Militaries have a stranglehold on the political economies of Southeast Asian nations. This superb work of research illuminates them like never before.

‘Khaki capital’ is an innovative phrase that relates to the self-financing index of the military and the degree to which the uniformed fraternity in Southeast Asia have become corporate entrepreneurs. The editors, based in the Naresuan University in Phitsanulok, Thailand, are to be commended for producing a brave and pioneering volume. It merits recall that the dangers of allowing the military to overwhelm the economic and industr­ial domains were first outlined, post World War II, by US President Eisenhower, when he cautioned the US about the corrosive nature of an unbridled military-industrial complex.

Khaki Capital seeks to examine a well-known but little studied phenomenon in the region—the special status and critical leverages the military has acc­orded unto itself in Southeast Asia during the uneasy transition to civilian rule.

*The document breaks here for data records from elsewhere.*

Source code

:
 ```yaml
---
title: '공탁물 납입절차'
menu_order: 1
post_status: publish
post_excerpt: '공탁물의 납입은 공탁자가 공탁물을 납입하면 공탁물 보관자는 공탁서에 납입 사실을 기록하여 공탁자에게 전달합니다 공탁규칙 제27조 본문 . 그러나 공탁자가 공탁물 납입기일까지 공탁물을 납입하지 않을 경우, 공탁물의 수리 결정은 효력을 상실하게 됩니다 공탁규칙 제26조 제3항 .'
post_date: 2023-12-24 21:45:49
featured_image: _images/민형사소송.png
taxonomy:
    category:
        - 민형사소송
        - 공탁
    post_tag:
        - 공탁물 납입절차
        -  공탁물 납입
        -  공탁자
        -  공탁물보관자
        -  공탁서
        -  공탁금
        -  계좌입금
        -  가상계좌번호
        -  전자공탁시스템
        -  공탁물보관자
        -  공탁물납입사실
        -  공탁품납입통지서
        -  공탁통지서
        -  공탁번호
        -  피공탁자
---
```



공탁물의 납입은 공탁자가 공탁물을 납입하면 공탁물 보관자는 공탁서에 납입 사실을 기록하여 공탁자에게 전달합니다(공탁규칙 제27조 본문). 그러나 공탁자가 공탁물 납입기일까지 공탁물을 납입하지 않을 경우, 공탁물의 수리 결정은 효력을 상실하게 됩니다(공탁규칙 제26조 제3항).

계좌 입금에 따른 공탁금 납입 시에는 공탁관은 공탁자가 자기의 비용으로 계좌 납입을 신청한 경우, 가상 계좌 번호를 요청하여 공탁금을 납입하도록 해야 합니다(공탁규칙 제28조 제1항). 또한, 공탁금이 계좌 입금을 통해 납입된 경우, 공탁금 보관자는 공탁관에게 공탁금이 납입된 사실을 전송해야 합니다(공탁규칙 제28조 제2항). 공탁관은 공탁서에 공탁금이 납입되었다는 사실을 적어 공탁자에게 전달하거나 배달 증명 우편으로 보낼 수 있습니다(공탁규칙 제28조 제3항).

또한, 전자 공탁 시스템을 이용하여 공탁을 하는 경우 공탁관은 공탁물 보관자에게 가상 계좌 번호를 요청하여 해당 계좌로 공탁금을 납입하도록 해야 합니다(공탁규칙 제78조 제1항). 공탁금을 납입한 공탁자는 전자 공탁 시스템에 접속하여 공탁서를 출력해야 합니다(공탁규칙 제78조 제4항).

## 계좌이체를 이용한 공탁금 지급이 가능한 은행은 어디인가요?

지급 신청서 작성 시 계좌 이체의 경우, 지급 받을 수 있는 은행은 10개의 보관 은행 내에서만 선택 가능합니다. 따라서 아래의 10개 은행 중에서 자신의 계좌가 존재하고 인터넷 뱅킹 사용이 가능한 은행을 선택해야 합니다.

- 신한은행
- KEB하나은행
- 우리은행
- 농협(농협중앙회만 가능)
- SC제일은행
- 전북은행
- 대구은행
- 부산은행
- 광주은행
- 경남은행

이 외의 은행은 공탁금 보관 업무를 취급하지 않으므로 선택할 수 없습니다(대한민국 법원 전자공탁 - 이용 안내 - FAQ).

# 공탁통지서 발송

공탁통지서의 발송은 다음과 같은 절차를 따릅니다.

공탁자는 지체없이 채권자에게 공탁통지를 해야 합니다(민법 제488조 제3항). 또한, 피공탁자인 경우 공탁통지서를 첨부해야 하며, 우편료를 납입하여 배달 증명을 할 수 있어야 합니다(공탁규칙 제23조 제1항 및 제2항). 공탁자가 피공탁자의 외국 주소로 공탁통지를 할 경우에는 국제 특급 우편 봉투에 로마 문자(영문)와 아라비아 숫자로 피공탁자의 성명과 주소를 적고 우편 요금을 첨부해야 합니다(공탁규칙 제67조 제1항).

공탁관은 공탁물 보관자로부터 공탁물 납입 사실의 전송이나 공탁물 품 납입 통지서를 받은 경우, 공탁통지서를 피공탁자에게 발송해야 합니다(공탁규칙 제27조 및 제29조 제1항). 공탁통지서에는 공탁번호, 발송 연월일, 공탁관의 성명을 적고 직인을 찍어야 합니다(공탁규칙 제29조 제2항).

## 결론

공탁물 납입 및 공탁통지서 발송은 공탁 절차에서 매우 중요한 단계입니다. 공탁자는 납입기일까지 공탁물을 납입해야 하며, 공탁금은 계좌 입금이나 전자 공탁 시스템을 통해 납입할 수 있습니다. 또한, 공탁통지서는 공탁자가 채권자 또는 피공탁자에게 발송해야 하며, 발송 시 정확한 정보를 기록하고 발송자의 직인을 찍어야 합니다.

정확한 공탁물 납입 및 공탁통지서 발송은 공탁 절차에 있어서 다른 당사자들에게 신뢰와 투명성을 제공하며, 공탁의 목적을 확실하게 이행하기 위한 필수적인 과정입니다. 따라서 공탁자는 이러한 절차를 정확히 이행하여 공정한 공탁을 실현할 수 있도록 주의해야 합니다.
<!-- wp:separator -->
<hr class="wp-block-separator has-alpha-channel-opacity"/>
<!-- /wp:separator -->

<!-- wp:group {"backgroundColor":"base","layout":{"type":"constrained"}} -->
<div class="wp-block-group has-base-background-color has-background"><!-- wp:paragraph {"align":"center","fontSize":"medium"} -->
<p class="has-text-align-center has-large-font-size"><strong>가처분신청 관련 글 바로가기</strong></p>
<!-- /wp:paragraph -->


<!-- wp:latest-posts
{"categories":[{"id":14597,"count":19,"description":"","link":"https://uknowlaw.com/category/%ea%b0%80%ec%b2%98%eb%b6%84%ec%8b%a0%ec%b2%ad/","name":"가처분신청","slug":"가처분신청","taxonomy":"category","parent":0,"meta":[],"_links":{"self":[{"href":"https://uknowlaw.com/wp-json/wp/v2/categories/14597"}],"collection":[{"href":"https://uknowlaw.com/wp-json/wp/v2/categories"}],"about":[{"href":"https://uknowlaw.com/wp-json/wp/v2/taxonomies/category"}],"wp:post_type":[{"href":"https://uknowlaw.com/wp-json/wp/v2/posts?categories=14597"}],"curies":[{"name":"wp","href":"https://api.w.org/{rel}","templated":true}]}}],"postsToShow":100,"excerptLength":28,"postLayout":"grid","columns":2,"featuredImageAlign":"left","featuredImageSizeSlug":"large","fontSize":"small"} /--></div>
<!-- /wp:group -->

The central argument is familiar—that the greater the control “which militaries have over economic resources, the more insulated they tend to be from civilian political control”. And the extrapolation is that as the military acquires dominance over its own wealth and is able to firewall and enhance it significantly—this pattern “becomes the inertia for sustaining and/or expanding the military’s economic ‘empire’ (and) any reverse course of it could only be regarded by them (military) as unacceptable”.

Chambers and Waitoolkiat caution that while some Southeast Asian militaries may become “more politically and econo­mically fastened under civilian control”, others left uncorrected could bec­­ome “more increasingly unfettered as free-­wheeling, predatory extractors of rent”.

In its most normative democratic form­u­lation, the state exercises monopoly over the use of macro force and related violence through the institution of the military but the latter must remain under elected civilian control. However, in many post-colonial states, the military’s role tends to be overbearing for reasons of historical inh­eritance and the specific strategic culture. And where the khaki capital syn­drome has crossed a certain median and the military has consolidated its position in relation to the edifice of state, the res­ultant template weakens the normative tenet of civilian supremacy in a democratic dispensation.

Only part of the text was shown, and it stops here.